(Provided entries):
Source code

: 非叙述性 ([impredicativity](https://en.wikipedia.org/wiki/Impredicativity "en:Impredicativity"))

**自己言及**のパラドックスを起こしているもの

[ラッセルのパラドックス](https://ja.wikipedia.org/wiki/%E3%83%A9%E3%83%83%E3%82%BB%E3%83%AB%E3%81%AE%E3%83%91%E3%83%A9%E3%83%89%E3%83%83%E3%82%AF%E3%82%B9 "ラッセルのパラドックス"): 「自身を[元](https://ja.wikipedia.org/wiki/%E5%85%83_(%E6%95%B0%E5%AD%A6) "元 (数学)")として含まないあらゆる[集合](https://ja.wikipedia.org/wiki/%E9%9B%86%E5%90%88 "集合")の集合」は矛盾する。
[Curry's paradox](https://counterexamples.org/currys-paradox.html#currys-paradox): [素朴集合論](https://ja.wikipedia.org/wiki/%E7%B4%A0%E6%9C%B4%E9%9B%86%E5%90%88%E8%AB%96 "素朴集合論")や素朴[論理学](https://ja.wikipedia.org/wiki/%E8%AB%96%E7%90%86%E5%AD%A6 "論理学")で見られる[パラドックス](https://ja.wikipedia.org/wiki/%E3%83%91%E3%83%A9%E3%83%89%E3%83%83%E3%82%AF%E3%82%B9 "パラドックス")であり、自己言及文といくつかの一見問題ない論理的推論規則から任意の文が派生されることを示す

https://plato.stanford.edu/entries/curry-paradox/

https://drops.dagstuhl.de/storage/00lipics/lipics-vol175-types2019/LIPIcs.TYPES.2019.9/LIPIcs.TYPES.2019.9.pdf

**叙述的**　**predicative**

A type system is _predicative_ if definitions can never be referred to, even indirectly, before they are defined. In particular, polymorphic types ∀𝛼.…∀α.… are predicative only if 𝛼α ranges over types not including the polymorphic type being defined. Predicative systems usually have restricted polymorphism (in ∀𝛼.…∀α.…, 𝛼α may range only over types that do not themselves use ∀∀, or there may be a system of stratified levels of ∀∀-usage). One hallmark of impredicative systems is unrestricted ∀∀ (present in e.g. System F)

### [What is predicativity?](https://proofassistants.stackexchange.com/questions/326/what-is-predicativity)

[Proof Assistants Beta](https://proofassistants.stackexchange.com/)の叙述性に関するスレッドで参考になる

(Work request): Filter the entries and copy each line with "proofassistants".

(Exercise answer):
### [What is predicativity?](https://proofassistants.stackexchange.com/questions/326/what-is-predicativity)
[Proof Assistants Beta](https://proofassistants.stackexchange.com/)の叙述性に関するスレッドで参考になる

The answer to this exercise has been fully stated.